**WORK REQUIRED**
Looking at the listing below, how many lines include "extraction"? Answer with the number only.

--- RECORDS SHOWN Enclosed Below ---

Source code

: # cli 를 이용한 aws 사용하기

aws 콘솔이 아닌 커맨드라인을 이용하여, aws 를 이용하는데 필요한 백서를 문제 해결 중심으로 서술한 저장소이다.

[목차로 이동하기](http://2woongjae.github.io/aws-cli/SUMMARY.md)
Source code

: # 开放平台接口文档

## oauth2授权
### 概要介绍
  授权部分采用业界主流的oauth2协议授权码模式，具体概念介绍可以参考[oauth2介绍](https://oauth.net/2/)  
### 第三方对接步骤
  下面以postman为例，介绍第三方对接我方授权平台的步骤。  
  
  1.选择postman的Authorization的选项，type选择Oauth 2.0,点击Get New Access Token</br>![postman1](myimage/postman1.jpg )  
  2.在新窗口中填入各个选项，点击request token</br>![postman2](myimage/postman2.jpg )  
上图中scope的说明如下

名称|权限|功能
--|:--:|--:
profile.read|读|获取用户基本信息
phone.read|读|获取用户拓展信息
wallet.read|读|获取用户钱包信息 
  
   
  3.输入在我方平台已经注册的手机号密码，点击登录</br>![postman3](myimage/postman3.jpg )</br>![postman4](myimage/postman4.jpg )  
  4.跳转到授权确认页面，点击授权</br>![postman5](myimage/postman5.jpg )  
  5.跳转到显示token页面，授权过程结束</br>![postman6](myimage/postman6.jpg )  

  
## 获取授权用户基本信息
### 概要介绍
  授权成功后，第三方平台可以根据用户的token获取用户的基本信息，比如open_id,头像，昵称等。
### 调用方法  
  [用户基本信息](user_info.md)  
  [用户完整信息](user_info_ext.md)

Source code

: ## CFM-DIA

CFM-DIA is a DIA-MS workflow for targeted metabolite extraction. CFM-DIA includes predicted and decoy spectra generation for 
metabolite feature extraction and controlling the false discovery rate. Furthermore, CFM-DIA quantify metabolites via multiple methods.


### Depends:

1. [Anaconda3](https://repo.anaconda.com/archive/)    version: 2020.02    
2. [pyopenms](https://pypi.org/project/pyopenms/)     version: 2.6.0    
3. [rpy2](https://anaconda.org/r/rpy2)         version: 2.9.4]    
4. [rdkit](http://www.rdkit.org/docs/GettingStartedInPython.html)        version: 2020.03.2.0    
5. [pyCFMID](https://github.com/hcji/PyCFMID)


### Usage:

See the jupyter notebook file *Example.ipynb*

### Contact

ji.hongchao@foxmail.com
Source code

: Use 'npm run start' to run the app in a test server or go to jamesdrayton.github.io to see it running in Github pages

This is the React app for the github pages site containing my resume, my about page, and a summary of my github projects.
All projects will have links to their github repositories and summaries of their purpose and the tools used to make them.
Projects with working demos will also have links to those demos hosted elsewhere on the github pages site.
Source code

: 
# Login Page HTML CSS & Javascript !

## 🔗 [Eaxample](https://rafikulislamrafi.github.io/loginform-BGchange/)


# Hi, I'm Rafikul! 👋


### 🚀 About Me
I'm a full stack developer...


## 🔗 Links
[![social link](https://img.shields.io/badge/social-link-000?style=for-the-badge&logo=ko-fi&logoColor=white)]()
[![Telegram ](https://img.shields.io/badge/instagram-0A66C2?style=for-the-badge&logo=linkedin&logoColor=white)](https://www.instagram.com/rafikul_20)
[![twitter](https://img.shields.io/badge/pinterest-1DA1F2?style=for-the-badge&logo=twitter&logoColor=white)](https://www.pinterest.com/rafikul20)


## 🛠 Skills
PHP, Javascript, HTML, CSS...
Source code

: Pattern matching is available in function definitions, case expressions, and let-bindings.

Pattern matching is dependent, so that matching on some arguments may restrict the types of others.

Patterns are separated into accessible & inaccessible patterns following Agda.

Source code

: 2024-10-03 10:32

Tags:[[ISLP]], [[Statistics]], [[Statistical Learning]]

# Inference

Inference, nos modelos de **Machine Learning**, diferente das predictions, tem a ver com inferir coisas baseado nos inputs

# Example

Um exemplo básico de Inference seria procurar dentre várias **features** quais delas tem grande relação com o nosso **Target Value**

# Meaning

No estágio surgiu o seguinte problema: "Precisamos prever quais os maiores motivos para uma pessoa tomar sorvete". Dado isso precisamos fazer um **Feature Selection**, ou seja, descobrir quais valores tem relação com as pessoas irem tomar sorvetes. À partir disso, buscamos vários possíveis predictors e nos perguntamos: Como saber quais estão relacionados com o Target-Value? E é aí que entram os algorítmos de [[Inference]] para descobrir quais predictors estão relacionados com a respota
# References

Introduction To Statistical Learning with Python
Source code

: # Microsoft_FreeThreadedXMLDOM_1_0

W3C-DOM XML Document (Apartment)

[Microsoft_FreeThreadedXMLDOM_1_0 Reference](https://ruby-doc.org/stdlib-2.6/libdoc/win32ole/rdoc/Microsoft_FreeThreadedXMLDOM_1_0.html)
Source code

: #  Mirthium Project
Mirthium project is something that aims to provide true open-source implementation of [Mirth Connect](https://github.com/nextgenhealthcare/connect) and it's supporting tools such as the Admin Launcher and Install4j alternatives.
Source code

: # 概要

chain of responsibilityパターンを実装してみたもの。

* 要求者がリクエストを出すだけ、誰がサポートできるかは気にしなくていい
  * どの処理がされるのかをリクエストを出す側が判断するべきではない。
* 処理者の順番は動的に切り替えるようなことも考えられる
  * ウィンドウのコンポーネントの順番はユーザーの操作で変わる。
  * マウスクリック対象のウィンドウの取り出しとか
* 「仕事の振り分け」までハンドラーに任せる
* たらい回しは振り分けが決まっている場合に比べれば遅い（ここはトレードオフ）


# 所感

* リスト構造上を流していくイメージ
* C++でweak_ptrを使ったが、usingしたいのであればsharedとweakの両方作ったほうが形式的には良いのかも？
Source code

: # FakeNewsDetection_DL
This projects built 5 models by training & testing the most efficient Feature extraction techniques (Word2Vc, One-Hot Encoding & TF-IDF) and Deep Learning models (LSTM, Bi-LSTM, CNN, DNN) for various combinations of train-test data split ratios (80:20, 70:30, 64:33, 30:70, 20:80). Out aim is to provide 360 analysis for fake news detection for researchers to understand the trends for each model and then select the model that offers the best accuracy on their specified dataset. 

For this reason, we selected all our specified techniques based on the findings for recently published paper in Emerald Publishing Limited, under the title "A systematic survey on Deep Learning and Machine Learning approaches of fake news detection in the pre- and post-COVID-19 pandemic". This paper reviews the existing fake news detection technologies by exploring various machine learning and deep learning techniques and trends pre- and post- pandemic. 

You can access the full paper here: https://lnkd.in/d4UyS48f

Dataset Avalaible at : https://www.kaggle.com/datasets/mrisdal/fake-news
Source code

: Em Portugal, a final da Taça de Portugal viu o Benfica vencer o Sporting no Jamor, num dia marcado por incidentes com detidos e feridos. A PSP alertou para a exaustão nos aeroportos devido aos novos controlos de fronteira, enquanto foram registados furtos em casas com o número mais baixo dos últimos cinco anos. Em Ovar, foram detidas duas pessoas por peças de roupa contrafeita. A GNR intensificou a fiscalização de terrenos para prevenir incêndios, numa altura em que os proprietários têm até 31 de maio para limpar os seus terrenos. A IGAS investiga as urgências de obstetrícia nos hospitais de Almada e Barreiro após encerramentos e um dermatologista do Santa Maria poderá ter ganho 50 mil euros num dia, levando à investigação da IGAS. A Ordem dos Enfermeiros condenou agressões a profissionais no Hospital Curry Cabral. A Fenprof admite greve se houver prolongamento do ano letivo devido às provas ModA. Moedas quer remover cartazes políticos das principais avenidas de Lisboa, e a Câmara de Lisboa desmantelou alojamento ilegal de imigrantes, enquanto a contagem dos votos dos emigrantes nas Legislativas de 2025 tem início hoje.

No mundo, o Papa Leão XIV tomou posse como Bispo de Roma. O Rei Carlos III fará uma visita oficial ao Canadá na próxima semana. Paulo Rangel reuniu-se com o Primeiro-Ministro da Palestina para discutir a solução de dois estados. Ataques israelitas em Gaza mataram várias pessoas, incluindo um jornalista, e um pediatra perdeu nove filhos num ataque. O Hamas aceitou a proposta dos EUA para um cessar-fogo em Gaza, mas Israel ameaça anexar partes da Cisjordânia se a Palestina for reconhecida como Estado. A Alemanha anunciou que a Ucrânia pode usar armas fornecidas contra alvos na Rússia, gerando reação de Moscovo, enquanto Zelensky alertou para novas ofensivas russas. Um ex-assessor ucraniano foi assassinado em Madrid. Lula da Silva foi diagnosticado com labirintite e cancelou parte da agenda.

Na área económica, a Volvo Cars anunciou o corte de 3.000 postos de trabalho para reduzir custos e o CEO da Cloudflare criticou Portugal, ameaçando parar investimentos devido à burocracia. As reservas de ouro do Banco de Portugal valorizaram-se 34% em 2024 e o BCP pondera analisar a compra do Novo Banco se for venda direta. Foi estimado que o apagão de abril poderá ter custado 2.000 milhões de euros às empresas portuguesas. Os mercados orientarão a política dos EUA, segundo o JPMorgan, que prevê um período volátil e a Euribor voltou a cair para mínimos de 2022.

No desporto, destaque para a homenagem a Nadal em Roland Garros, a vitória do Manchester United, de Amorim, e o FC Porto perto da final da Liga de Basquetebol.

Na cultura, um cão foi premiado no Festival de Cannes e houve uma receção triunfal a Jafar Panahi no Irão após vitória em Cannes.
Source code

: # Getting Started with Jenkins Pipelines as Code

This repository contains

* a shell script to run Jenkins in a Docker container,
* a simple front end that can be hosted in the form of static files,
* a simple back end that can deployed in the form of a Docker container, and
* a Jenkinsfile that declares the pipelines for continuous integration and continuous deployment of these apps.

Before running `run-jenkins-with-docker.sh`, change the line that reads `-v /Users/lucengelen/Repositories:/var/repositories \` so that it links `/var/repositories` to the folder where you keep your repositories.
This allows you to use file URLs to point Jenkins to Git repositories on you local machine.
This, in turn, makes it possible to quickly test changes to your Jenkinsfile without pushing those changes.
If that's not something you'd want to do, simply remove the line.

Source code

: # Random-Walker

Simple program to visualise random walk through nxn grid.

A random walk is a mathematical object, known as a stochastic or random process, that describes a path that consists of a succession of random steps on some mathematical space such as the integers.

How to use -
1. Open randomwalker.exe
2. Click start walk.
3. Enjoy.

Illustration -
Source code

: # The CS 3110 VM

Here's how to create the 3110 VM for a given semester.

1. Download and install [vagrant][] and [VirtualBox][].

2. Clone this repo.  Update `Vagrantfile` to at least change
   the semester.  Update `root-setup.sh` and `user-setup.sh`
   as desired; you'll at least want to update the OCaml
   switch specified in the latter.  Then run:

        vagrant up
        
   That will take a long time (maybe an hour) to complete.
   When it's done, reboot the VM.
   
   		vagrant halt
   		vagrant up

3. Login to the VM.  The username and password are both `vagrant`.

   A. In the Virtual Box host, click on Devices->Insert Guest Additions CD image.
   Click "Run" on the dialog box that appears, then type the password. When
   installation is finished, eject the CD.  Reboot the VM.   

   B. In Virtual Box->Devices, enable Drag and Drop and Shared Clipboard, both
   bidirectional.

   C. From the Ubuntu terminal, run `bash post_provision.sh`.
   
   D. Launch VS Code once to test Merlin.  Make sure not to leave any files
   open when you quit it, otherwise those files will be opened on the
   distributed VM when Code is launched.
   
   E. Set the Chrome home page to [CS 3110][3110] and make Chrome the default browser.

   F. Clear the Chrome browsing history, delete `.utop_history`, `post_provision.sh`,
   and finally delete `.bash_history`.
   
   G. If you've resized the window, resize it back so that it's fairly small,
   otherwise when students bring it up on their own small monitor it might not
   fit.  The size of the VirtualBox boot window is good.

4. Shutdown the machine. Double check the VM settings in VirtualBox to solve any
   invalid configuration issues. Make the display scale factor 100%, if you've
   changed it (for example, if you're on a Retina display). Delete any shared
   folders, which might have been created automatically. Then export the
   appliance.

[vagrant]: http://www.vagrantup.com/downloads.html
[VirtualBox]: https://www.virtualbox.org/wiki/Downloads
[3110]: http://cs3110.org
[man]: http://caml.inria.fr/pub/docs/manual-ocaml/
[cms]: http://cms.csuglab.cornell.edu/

--- End of Enclosed RECORDS SHOWN ---

**PROBLEM SOLUTION**
3